The DNN model contains five hidden layers with 1024 dimensions. The input features are 40-dimensional Mel-scale Filterbank concatenated with three-dimensional pitch features with first- and second-order derivatives. These features were normalized to zero means and unit variances. The left and right context widths of five were used to combine the frames. ReLU was used as an activation function. A dropout rate of 0.15 and a batch size of 128 were utilized for training the model for 15 epochs using the SGD algorithm with cross-entropy loose function. The initial learning rate of 0.08 was used, which was reduced by a factor of two when the model improvement thresholding was less than 0.001. The batch normalization technique was also applied for preventing the model overfitting challenge.

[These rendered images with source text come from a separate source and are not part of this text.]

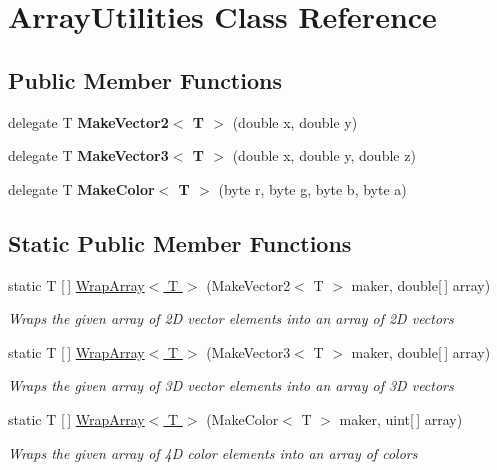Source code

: \hypertarget{class_array_utilities}{}\section{Array\+Utilities Class Reference}
\label{class_array_utilities}
\subsection*{Public Member Functions}
\begin{DoxyCompactItemize}
\item 
\mbox{\label{class_array_utilities_ad2c612f67c0bbcca6fa70da574478c95}} 
delegate T {\bfseries Make\+Vector2$<$ T $>$} (double x, double y)
\item 
\mbox{\label{class_array_utilities_a0370ee277798118b042f8a90f33e3763}} 
delegate T {\bfseries Make\+Vector3$<$ T $>$} (double x, double y, double z)
\item 
\mbox{\label{class_array_utilities_ae78f020d0ee37ed80077e6fcbddcb328}} 
delegate T {\bfseries Make\+Color$<$ T $>$} (byte r, byte g, byte b, byte a)
\end{DoxyCompactItemize}
\subsection*{Static Public Member Functions}
\begin{DoxyCompactItemize}
\item 
static T \mbox{[}$\,$\mbox{]} \hyperlink{class_array_utilities_a068706b8c82301a0902908ed58740f67}{Wrap\+Array$<$ T $>$} (Make\+Vector2$<$ T $>$ maker, double\mbox{[}$\,$\mbox{]} array)
\begin{DoxyCompactList}\small\item\em Wraps the given array of 2D vector elements into an array of 2D vectors \end{DoxyCompactList}\item 
static T \mbox{[}$\,$\mbox{]} \hyperlink{class_array_utilities_ac24cf72faa81c79fa7f8d06aad8e098b}{Wrap\+Array$<$ T $>$} (Make\+Vector3$<$ T $>$ maker, double\mbox{[}$\,$\mbox{]} array)
\begin{DoxyCompactList}\small\item\em Wraps the given array of 3D vector elements into an array of 3D vectors \end{DoxyCompactList}\item 
static T \mbox{[}$\,$\mbox{]} \hyperlink{class_array_utilities_ac8824aadee75b2f0d64903876c666d19}{Wrap\+Array$<$ T $>$} (Make\+Color$<$ T $>$ maker, uint\mbox{[}$\,$\mbox{]} array)
\begin{DoxyCompactList}\small\item\em Wraps the given array of 4D color elements into an array of colors \end{DoxyCompactList}\end{DoxyCompactItemize}


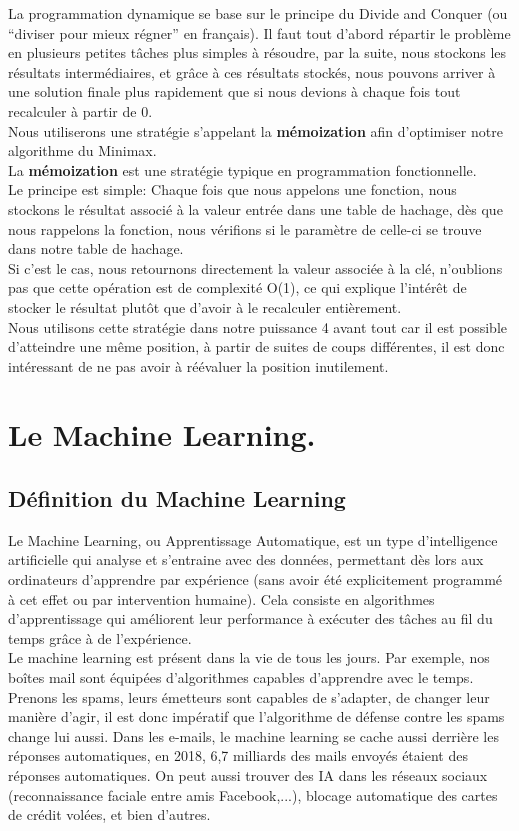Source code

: \documentclass[a4paper, 12pt]{article}
\numberwithin{equation}{subsection}
\begin{document}
La programmation dynamique se base sur le principe du Divide and Conquer (ou ``diviser pour mieux régner'' en français). Il faut tout d'abord répartir le problème en plusieurs petites tâches plus simples à résoudre, par la suite, nous stockons les résultats intermédiaires, et grâce à ces résultats stockés, nous pouvons arriver à une solution finale plus rapidement que si nous devions à chaque fois tout recalculer à partir de 0.\\

Nous utiliserons une stratégie s'appelant la {\bf mémoization} afin d'optimiser notre algorithme du Minimax.\\
La {\bf mémoization} est une stratégie typique en programmation fonctionnelle.\\

Le principe est simple: Chaque fois que nous appelons une fonction, nous stockons le résultat associé à la valeur entrée dans une table de hachage, dès que nous rappelons la fonction, nous vérifions si le paramètre de celle-ci se trouve dans notre table de hachage.\\
Si c'est le cas, nous retournons directement la valeur associée à la clé, n'oublions pas que cette opération est de complexité O(1), ce qui explique l'intérêt de stocker le résultat plutôt que d'avoir à le recalculer entièrement.\\

Nous utilisons cette stratégie dans notre puissance 4 avant tout car il est possible d'atteindre une même position, à partir de suites de coups différentes, il est donc intéressant de ne pas avoir à réévaluer la position inutilement.
\newpage
\section{Le Machine Learning.}
\subsection{Définition du Machine Learning}
Le Machine Learning, ou Apprentissage Automatique, est un type d'intelligence artificielle qui analyse et s'entraine avec des données, permettant dès lors aux ordinateurs d'apprendre par expérience (sans avoir été explicitement programmé à cet effet ou par intervention humaine). Cela consiste en algorithmes d’apprentissage qui améliorent leur performance à exécuter des tâches au fil du temps grâce à de l’expérience.\\

Le machine learning est présent dans la vie de tous les jours. Par exemple, nos boîtes mail sont équipées d'algorithmes capables d’apprendre avec le temps. Prenons les spams, leurs émetteurs sont capables de s'adapter, de changer leur manière d’agir, il est donc impératif que l’algorithme de défense contre les spams change lui aussi. Dans les e-mails, le machine learning se cache aussi derrière les réponses automatiques, en 2018, 6,7 milliards des mails envoyés étaient des réponses automatiques. On peut aussi trouver des IA dans les réseaux sociaux (reconnaissance faciale entre amis Facebook,...), blocage automatique des cartes de crédit volées, et bien d'autres.\\[1.0cm]
\end{document}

The CNN model consists of two convolutional hidden layers with 80 filters and 3 filter lengths, with padding value of 1; one max-pooling hidden layer with a pooling size of 3 between the convolutional layers; and four fully connected hidden layers with 1024 nodes. The input features for CNN are the same as those for DNN, explicitly 40-dimensional Mel-scale Filterbank concatenated with 3-dimensional pitch features with first- and second-order derivatives. A context width of 11 frames with five left and five right frames was used. Therefore, the input feature map was divided into 43 bands with 33 feature maps per band. The initial learning rate of 0.08 per frame and a batch size of 128 were applied. The learning rate was managed similarly to DNN. The CNN was trained for 15 epochs. Layer-normalization and batch-normalization were used for convolutional and fully connected hidden layers, respectively. A dropout rate of 0.15 was applied for all convolutional and fully connected layers.

The conventional BRNN model consists of three hidden layers with 550 hidden states. The input features are similar to the DNN models, which are 40-dimensional Mel-scale Filterbank with 3-dimensional pitch features with first- and second-order derivatives, and normalized to zero means and variances. The dropout rate of 0.2 and batch normalization were used to monitor the model overfitting challenge. The model was trained using a batch of 16 for 15 epochs using the RMSprop optimization algorithm with an initial learning rate of 0.00032, and it was halved when the model improvement threshold was less than 0.001. We used ReLU nonlinearity as an activation function for hidden layers. The optimization parameters used are alpha with a value of 0.95 and eps with the value of 1e⁻⁸. At the time of training, the sequence length was increased by half starting from the initial sequence length of 100 up to the maximum sequence length of 500. On the other hand, the BGRU model used all the parameter values of the conventional BRNN model except the initial learning rate and the hidden layer activation function. This model used an initial learning rate of 0.00004 and tanh nonlinearity as an activation function for hidden layers.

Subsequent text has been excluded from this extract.